== TASK OBJECTIVE ==
The response must be made up of the lines in the entries below that contain "const".
==== DATA SUPPLIED ====
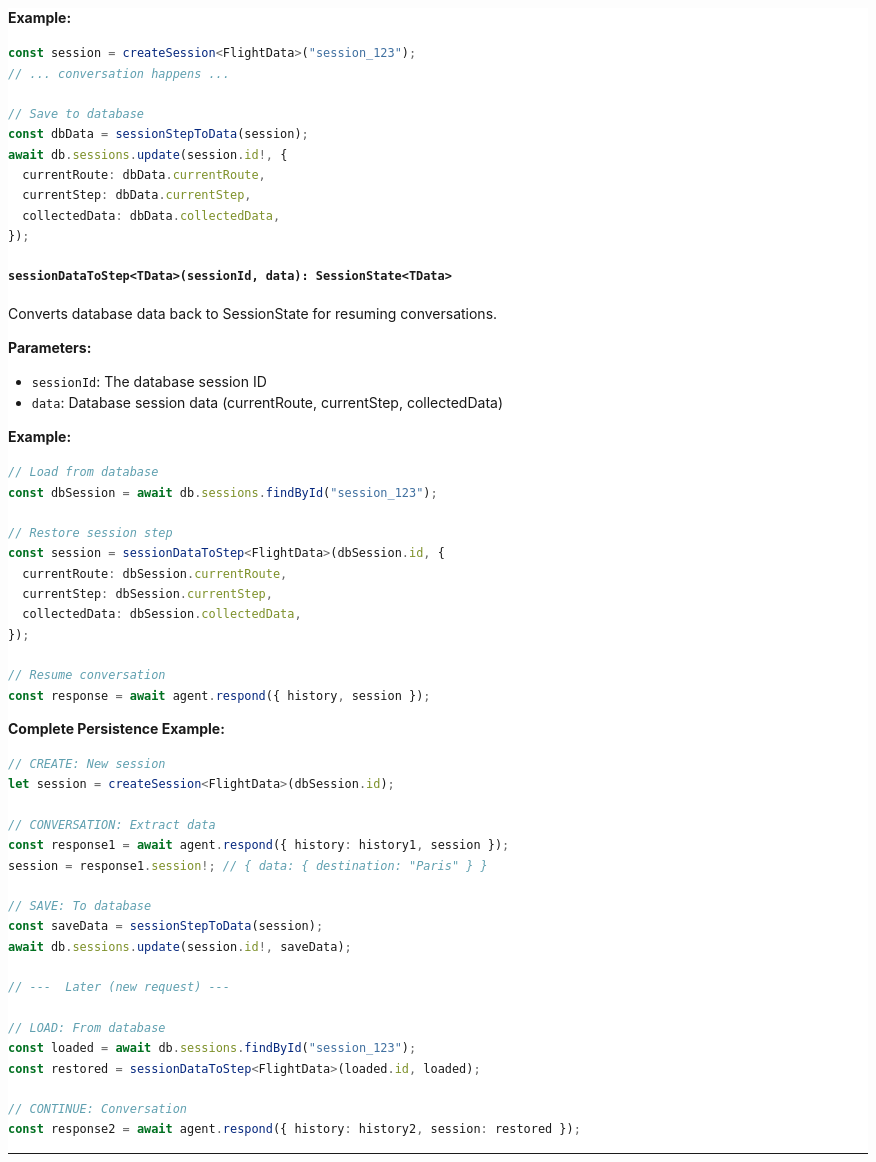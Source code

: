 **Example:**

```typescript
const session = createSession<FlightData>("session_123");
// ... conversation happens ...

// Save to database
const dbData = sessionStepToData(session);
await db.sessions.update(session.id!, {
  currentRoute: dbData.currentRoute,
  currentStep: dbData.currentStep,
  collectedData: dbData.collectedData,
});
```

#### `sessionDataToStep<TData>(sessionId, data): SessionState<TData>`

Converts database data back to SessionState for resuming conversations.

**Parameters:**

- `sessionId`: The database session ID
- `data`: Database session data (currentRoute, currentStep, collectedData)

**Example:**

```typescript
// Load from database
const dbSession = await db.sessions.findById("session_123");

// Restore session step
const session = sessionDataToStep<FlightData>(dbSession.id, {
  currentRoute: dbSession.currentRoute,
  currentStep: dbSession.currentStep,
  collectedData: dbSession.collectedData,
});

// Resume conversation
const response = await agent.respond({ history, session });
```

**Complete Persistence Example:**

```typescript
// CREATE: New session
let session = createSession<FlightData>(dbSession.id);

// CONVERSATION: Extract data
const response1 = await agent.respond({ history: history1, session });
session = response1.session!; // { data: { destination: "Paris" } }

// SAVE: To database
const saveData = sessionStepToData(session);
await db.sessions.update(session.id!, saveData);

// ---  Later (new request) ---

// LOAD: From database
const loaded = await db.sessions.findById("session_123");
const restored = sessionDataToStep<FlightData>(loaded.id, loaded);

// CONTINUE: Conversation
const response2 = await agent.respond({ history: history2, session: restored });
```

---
====
==== DATA SUPPLIED ====
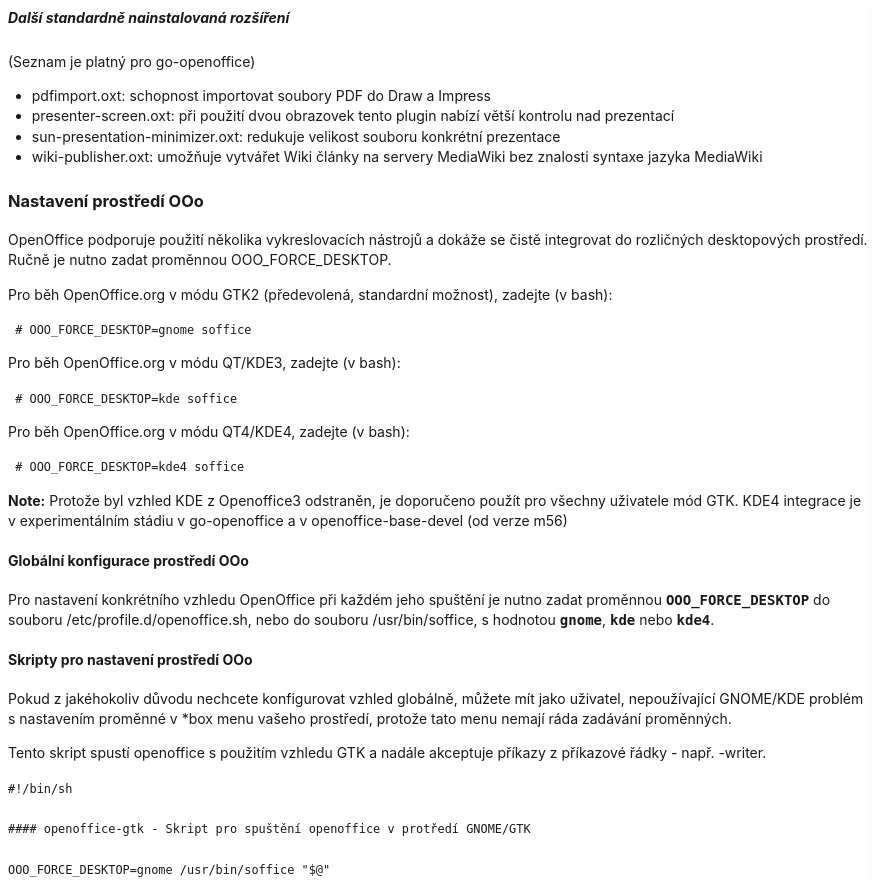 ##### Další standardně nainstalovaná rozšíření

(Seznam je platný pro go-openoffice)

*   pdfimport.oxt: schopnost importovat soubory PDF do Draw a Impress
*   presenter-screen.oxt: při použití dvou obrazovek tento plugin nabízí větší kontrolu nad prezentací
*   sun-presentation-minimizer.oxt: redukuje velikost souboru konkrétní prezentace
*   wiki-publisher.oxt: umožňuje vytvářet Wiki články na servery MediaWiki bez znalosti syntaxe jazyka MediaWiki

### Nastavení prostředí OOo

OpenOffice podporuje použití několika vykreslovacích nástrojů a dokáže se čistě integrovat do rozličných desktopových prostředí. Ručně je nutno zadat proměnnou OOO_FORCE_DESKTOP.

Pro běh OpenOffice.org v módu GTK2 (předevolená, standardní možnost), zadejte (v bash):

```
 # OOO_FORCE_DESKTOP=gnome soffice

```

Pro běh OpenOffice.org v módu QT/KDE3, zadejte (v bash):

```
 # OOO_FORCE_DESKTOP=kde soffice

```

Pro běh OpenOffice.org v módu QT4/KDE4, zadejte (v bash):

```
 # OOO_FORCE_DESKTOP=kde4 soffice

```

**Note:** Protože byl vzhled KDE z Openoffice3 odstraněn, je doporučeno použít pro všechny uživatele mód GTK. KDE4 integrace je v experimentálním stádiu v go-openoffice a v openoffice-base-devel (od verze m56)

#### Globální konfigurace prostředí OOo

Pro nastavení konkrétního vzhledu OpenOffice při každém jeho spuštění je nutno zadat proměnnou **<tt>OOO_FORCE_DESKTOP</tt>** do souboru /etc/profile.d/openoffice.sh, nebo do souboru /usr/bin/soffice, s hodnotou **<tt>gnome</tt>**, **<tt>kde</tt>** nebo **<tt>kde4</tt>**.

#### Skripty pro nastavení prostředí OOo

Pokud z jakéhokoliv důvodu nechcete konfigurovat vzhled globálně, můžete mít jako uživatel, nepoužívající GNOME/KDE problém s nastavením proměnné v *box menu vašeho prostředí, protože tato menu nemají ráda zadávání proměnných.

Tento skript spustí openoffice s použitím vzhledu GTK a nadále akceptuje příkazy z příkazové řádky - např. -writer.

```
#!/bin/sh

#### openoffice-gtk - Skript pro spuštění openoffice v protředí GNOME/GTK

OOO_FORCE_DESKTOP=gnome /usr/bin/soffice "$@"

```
====
== RESULT OF THIS EXERCISE ==
const session = createSession<FlightData>("session_123");
const dbData = sessionStepToData(session);
const dbSession = await db.sessions.findById("session_123");
const session = sessionDataToStep<FlightData>(dbSession.id, {
const response = await agent.respond({ history, session });
const response1 = await agent.respond({ history: history1, session });
const saveData = sessionStepToData(session);
const loaded = await db.sessions.findById("session_123");
const restored = sessionDataToStep<FlightData>(loaded.id, loaded);
const response2 = await agent.respond({ history: history2, session: restored });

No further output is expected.